If you don’t have Oracle Restart in place, you will need to start the failed primary manually in MOUNT mode. The Observer will notice the state change and begin reinstating as soon as the database starts.
Oracle Data Guard is a powerful technology with hundreds of configuration options. This blog post shows just an example of a possible configuration. Read the Oracle documentation for full available options and details.
Cloud Tooling or Not Cloud Tooling
The Cloud Tooling enables you to set up Data Guard at the click of a button. Currently, Cloud Tooling does not provide automation to set up FSFO for VM DB Systems and Exadata Database Service. If you enable FSFO for a Data Guard configuration built by Cloud Tooling, and FSFO initiates a failover, the role switch will be synchronized to the Cloud Control Plane, subsequently. During this time, you cannot use some of the automation provided by Cloud Tooling. After Cloud Control Plane is in sync with the current primary and standby roles, Cloud Tooling becomes available again. E.g., it is possible to initiate a switchover via Cloud Tooling.
However, Oracle does not test the impact on Cloud Tooling when additional manual configurations are in place. If FSFO is needed, you might want to configure Data Guard manually (not via Cloud Tooling) to be on the safe side.

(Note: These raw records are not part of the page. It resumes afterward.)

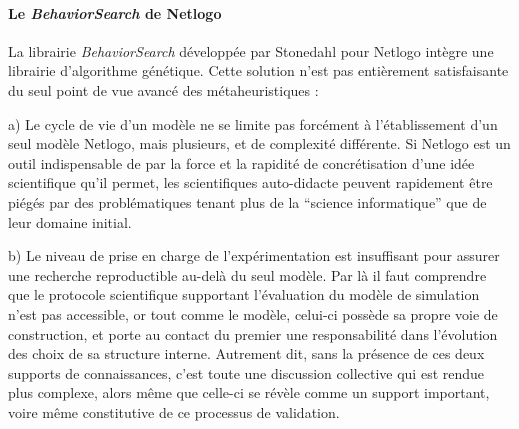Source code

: \paragraph{Le \textit{BehaviorSearch} de Netlogo}

La librairie \textit{BehaviorSearch} développée par Stonedahl pour Netlogo intègre une librairie d'algorithme génétique. Cette solution n'est pas entièrement satisfaisante du seul point de vue avancé des métaheuristiques :

a) Le cycle de vie d'un modèle ne se limite pas forcément à l'établissement d'un seul modèle Netlogo, mais plusieurs, et de complexité différente. Si Netlogo est un outil indispensable de par la force et la rapidité de concrétisation d'une idée scientifique qu'il permet, les scientifiques auto-didacte peuvent rapidement être piégés par des problématiques tenant plus de la \enquote{science informatique} que de leur domaine initial.

b) Le niveau de prise en charge de l'expérimentation est insuffisant pour assurer une recherche reproductible au-delà du seul modèle. Par là il faut comprendre que le protocole scientifique supportant l'évaluation du modèle de simulation n'est pas accessible, or tout comme le modèle, celui-ci possède sa propre voie de construction, et porte au contact du premier une responsabilité dans l'évolution des choix de sa structure interne. Autrement dit, sans la présence de ces deux supports de connaissances, c'est toute une discussion collective qui est rendue plus complexe, alors même que celle-ci se révèle comme un support important, voire même constitutive de ce processus de validation.

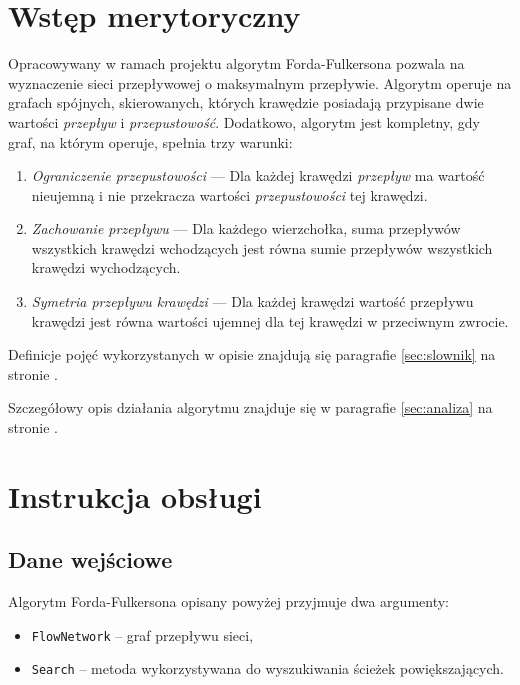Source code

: \documentclass[10pt]{dokument-tiwo}
\begin{document}
\MakeDokumentMeta


\section{Wstęp merytoryczny}

Opracowywany w ramach projektu algorytm Forda-Fulkersona pozwala na wyznaczenie
sieci przepływowej o maksymalnym przepływie. Algorytm operuje na grafach
spójnych, skierowanych, których krawędzie posiadają przypisane dwie wartości
\emph{przepływ} i \emph{przepustowość}. Dodatkowo, algorytm jest kompletny, gdy
graf, na którym operuje, spełnia trzy warunki:

\begin{enumerate}
    \item \emph{Ograniczenie przepustowości} --- Dla każdej krawędzi
    \emph{przepływ} ma wartość nieujemną i nie przekracza wartości
    \emph{przepustowości} tej krawędzi.
    \item \emph{Zachowanie przepływu} --- Dla każdego wierzchołka, suma
    przepływów wszystkich krawędzi wchodzących jest równa sumie przepływów
    wszystkich krawędzi wychodzących.
    \item \emph{Symetria przepływu krawędzi} --- Dla każdej krawędzi wartość
    przepływu krawędzi jest równa wartości ujemnej dla tej krawędzi w
    przeciwnym zwrocie.
\end{enumerate}

\noindent
Definicje pojęć wykorzystanych w opisie znajdują się paragrafie
\ref{sec:slownik} na stronie \pageref{sec:slownik}.

\noindent
Szczegółowy opis działania algorytmu znajduje się w paragrafie \ref{sec:analiza}
na stronie \pageref{sec:analiza}.


\section{Instrukcja obsługi}

\subsection{Dane wejściowe}
Algorytm Forda-Fulkersona opisany powyżej przyjmuje dwa argumenty:
\begin{itemize}
  \item \texttt{FlowNetwork} -- graf przepływu sieci,
  \item \texttt{Search} -- metoda wykorzystywana do wyszukiwania ścieżek
  powiększających.
\end{itemize}
\end{document}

Oracle Data Guard Fast-Start Failover (FSFO) monitors your Data Guard environments and initiates an automatic failover in the case of an outage, reducing the recovery time enormously. The manual effort of reinstating the failed primary is also eliminated. The Observer requires very lightweight resources not even worth talking about. Enabling Fast-Start Failover does not require the license for Active Data Guard. In summary, FSFO does not require additional licenses, only minimal resources, is easy to enable, and provides enormous benefits.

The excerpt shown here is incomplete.